「ルール守れない人は乗らないで」電動キックボードLUUPへの“厳しい目”強化の意図は? 事業者の苦渋と専門家の見解は
■“ほぼ自転車扱い”となった電動キックボード、意図せぬ交通違反が増加?
昨年7月の改正道路交通法の施行で、“特定小型原動機付自転車”という新たな車両区分が追加され、16歳以上の年齢制限はあれど“ほぼ自転車扱い”となった電動キックボード。以後、交通違反の検挙数は施行前後の半年で約5倍となっており、警察庁では「利用者増加と取り締まり強化で検挙が増えた」と見ている。 だが、交通工学が専門の東海大学・鈴木美緒准教授は「ライド数と違反者数が比例するのは事実。しかし何より問題は電動キックボードに関する交通ルールが周知徹底されていないこと」だという。 「電動キックボードの検挙で最も多いのが、歩道乗り上げをはじめとする“通行区分違反”です。『電動キックボードは歩道も走行できる』と誤認識されている方もいますが、厳密には『6km/hモードが搭載された車両のみ』かつ『6km/hモード制限下』かつ『特定の標識・表示のある一部歩道』かつ『歩道の車道側』に限って特例的に走行が認められています。検挙された人の中にはこのルールを知らず、意図せず交通違反をしていた事例も多かったと思われます」(鈴木准教授) なお上記のルールは自転車にも同様に課せられている。そのほか電動車椅子やシニアカーといった電動モビリティ全般に、歩道を走行する際には「最高時速6km/h」の制限がある。
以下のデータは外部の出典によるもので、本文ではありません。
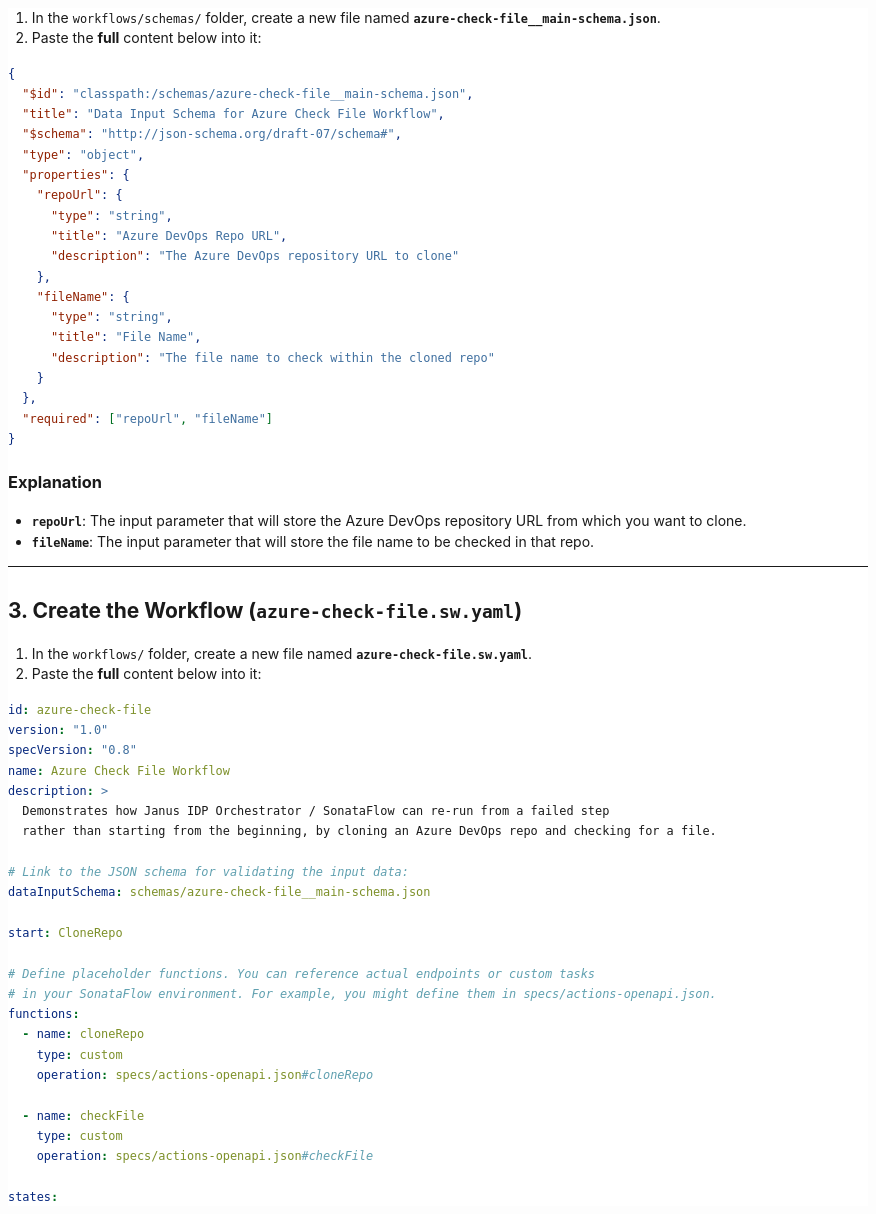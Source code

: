 1. In the `workflows/schemas/` folder, create a new file named **`azure-check-file__main-schema.json`**.  
2. Paste the **full** content below into it:

```json
{
  "$id": "classpath:/schemas/azure-check-file__main-schema.json",
  "title": "Data Input Schema for Azure Check File Workflow",
  "$schema": "http://json-schema.org/draft-07/schema#",
  "type": "object",
  "properties": {
    "repoUrl": {
      "type": "string",
      "title": "Azure DevOps Repo URL",
      "description": "The Azure DevOps repository URL to clone"
    },
    "fileName": {
      "type": "string",
      "title": "File Name",
      "description": "The file name to check within the cloned repo"
    }
  },
  "required": ["repoUrl", "fileName"]
}
```

### Explanation

- **`repoUrl`**: The input parameter that will store the Azure DevOps repository URL from which you want to clone.  
- **`fileName`**: The input parameter that will store the file name to be checked in that repo.

---

## 3. Create the **Workflow** (`azure-check-file.sw.yaml`)

1. In the `workflows/` folder, create a new file named **`azure-check-file.sw.yaml`**.  
2. Paste the **full** content below into it:

```yaml
id: azure-check-file
version: "1.0"
specVersion: "0.8"
name: Azure Check File Workflow
description: >
  Demonstrates how Janus IDP Orchestrator / SonataFlow can re-run from a failed step 
  rather than starting from the beginning, by cloning an Azure DevOps repo and checking for a file.

# Link to the JSON schema for validating the input data:
dataInputSchema: schemas/azure-check-file__main-schema.json

start: CloneRepo

# Define placeholder functions. You can reference actual endpoints or custom tasks
# in your SonataFlow environment. For example, you might define them in specs/actions-openapi.json.
functions:
  - name: cloneRepo
    type: custom
    operation: specs/actions-openapi.json#cloneRepo

  - name: checkFile
    type: custom
    operation: specs/actions-openapi.json#checkFile

states:
```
これは人間の早歩き程度の速度で、万が一、歩行者がふらつくなどした場合にもよけられるペースだ。 「“ほぼ自転車扱い”となったことにより、自転車と同じ感覚で電動キックボードを利用する方が増えたと感じます。ただし電動キックボードは人力で漕ぐ自転車とは異なり、速度モードが設定できます。たとえばLUUPの電動キックボードには20km/hモードがありますが、この設定で歩道を走行するのは交通違反です。また市販の電動キックボードの中には最高速度20km/hを超える車両もあります。これらは特定小型原付ではなく、原付バイクなどと同様に運転免許やヘルメット着用等の義務がありますし、歩道の走行も厳しく禁止されています」(鈴木准教授) こうした多様な車両が一括りに“電動キックボード”として語られ、「ごっちゃになっている方も多い」と鈴木准教授。さらに「免許不要」「ヘルメット着用の努力義務」「6km/hモードで一部歩道の走行が可能」といった法整備がされたことで、交通ルールの周知徹底が未完全のままにたちまち電動キックボードの利用者が街に増えた。